Se non è stato censito dai suoi contemporanei, lui stesso, benché autore trabordante e imprenditore di successo, non si è occupato di wikipedizzarsi. Questa “inesistenza” è però il pendant di buona parte della sua “popolarità”, cioè dell’adattabilità. Al di fuori di ogni esegesi – cosa aveva voluto dire Shakespeare, in tutto e in ogni riga e parola – e di ogni “edizione critica”.

Nel saggio shakespeariano sulla New York Review of Books” l'altro mese, Greenblatt richiama la “personalità distribuita” dell’antropologo inglese Alfred Gell. Applicata alle arti visuali ma buona anche per la letteratura. L’abilità dell’artista di modellare un qualcosa, che Gell chiama “indice”, che opererà nel mondo circostante indipendentemente da, e oltre, l’opera e la vita dell’artista. Come se la personalità del creatore, in tutto o in parte, potesse vivere staccata dalla sua persona, dopo la morte e oltre. Spesso non riconosciuta, attribuita, ma fertile.
Questo è probabilmente vero anche da un altro punto di osservazione: un’appendice della liberazione dall’esegesi è la possibilità di leggere (rappresentare) Shakespeare liberamente. La moltiplicazione cioè dei riferimenti e le riprese. Come di un autore metamorfico.
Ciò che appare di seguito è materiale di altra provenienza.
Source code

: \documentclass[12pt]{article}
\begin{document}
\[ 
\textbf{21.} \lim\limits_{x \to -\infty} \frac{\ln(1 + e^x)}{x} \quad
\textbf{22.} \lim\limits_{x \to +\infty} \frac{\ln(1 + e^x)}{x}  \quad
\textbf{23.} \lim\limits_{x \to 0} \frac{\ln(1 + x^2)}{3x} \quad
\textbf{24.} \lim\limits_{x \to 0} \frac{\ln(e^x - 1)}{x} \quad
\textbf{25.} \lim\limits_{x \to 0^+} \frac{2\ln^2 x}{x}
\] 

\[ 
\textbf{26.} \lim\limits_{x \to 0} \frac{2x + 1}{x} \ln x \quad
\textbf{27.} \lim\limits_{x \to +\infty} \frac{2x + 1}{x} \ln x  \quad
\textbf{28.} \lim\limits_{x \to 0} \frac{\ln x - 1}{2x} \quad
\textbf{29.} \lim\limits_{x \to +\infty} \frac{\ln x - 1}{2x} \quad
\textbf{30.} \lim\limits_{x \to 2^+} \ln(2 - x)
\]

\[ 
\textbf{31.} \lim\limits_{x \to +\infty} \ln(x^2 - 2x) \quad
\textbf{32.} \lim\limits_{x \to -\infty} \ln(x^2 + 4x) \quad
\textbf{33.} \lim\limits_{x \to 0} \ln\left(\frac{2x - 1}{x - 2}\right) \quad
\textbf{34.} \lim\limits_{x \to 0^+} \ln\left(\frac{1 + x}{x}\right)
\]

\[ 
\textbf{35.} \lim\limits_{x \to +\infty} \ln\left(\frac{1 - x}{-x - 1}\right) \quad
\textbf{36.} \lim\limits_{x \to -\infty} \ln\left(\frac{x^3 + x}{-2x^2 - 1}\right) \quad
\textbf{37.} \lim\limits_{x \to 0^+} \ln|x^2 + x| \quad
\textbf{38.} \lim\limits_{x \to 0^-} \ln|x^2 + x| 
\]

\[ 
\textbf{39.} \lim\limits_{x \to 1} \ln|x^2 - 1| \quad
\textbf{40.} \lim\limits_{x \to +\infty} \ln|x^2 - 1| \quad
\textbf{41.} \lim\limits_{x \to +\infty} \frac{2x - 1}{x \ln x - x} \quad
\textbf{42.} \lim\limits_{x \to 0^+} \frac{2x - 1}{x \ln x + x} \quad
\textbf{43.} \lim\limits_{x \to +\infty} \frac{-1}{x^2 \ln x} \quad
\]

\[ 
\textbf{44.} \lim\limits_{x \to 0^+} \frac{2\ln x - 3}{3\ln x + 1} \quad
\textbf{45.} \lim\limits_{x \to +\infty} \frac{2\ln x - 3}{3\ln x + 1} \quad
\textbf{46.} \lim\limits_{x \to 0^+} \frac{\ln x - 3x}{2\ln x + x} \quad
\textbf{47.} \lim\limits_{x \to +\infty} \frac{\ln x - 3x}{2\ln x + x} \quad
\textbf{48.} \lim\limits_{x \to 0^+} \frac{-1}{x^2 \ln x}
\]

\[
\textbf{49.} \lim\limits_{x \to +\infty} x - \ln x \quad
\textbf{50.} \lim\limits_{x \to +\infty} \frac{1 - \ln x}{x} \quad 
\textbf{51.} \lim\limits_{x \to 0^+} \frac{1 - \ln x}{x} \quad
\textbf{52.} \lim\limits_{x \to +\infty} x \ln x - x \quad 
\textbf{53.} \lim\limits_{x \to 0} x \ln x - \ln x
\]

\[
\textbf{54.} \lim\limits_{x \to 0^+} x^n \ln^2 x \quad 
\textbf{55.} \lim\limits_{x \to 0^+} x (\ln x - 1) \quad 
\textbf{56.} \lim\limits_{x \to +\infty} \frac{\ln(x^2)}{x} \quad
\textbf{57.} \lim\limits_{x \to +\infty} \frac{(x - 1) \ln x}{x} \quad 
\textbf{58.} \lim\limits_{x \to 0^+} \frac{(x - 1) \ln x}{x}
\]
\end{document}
È finito ad aprile il tour di due anni che il ricostruito Globe Theatre di Londra ha intrapreso il 23 aprile 2014, per il 450mo anniversario della nascita dj Shakespeare, portando “Amleto” in giro per ogni paese del mondo. La tornée  non si è segnalata, e anche questo contribuisce al diffuso senso del genio universale – non critico, non murato nell’esegesi.

Spoon River – Fa i cent’anni sempreverde, dopo aver debuttato con immediato e larghissimo successo. Una cornice dantesca, premetteva Edgar Lee Masters, ma senza interpreti, né giudici. Ognuno espone le sue colpe e le sue pene, ed è il primo segreto del successo: la confessione. Ognuno senza esclusione di censo o di ceto: duecento e più lapidi, tutto un paese – lo stesso farà tre anni più tardi, in prosa, Sherwood Anderson, con i racconti di “Winesburg, Ohio”. E il tono elegiaco non guasta. È la ricetta facebook, col ritegno.
Tipografo autodidatta, Lee Masters aveva affinato conoscenze e gusto con la figlia del ministro prebisteriano di Lewistown: colta e sensibile, con qualche problema di salute (morirà a trent’anni). Con la quale veniva legato, ma lui dice di no, in una prosa che dovrebbe accompagnare la ritraduzione della “Antologia”. Anche lui voleva fare dei brevi racconti ma metafisici”, quali gli sembrava di leggere in Poe.